Could you repeat every record below exactly as written?

(Extracted data entries)
■ ■ ■ ■

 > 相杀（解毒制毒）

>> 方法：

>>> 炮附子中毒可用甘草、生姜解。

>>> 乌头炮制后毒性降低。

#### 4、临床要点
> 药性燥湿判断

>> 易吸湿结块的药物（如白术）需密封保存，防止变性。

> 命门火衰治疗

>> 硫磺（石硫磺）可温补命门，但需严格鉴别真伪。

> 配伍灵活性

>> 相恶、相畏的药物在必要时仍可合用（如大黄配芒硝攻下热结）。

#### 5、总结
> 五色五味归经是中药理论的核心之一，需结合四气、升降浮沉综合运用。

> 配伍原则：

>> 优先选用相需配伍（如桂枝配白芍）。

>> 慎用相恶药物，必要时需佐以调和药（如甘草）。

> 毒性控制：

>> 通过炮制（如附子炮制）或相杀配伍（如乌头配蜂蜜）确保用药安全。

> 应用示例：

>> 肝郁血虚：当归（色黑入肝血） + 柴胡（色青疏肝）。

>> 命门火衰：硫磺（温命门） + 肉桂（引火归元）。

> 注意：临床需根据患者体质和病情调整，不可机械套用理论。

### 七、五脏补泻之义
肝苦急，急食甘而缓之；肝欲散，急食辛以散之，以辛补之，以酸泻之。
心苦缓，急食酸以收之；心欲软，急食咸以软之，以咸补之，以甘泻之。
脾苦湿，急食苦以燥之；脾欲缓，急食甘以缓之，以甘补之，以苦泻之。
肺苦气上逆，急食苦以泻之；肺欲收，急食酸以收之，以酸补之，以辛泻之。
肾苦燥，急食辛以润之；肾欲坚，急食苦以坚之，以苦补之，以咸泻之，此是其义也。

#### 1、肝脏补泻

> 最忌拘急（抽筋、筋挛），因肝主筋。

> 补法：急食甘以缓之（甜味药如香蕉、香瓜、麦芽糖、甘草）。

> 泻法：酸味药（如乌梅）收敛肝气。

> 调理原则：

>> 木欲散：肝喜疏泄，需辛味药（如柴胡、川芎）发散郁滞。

■ ■ ■ ■

SOLVED EXERCISE |
 > 相杀（解毒制毒）

>> 方法：

>>> 炮附子中毒可用甘草、生姜解。

>>> 乌头炮制后毒性降低。

#### 4、临床要点
> 药性燥湿判断

>> 易吸湿结块的药物（如白术）需密封保存，防止变性。

> 命门火衰治疗

>> 硫磺（石硫磺）可温补命门，但需严格鉴别真伪。

> 配伍灵活性

>> 相恶、相畏的药物在必要时仍可合用（如大黄配芒硝攻下热结）。

#### 5、总结
> 五色五味归经是中药理论的核心之一，需结合四气、升降浮沉综合运用。

> 配伍原则：

>> 优先选用相需配伍（如桂枝配白芍）。

>> 慎用相恶药物，必要时需佐以调和药（如甘草）。

> 毒性控制：

>> 通过炮制（如附子炮制）或相杀配伍（如乌头配蜂蜜）确保用药安全。

> 应用示例：

>> 肝郁血虚：当归（色黑入肝血） + 柴胡（色青疏肝）。

>> 命门火衰：硫磺（温命门） + 肉桂（引火归元）。

> 注意：临床需根据患者体质和病情调整，不可机械套用理论。

### 七、五脏补泻之义
肝苦急，急食甘而缓之；肝欲散，急食辛以散之，以辛补之，以酸泻之。
心苦缓，急食酸以收之；心欲软，急食咸以软之，以咸补之，以甘泻之。
脾苦湿，急食苦以燥之；脾欲缓，急食甘以缓之，以甘补之，以苦泻之。
肺苦气上逆，急食苦以泻之；肺欲收，急食酸以收之，以酸补之，以辛泻之。
肾苦燥，急食辛以润之；肾欲坚，急食苦以坚之，以苦补之，以咸泻之，此是其义也。

#### 1、肝脏补泻

> 最忌拘急（抽筋、筋挛），因肝主筋。

> 补法：急食甘以缓之（甜味药如香蕉、香瓜、麦芽糖、甘草）。

> 泻法：酸味药（如乌梅）收敛肝气。

> 调理原则：

>> 木欲散：肝喜疏泄，需辛味药（如柴胡、川芎）发散郁滞。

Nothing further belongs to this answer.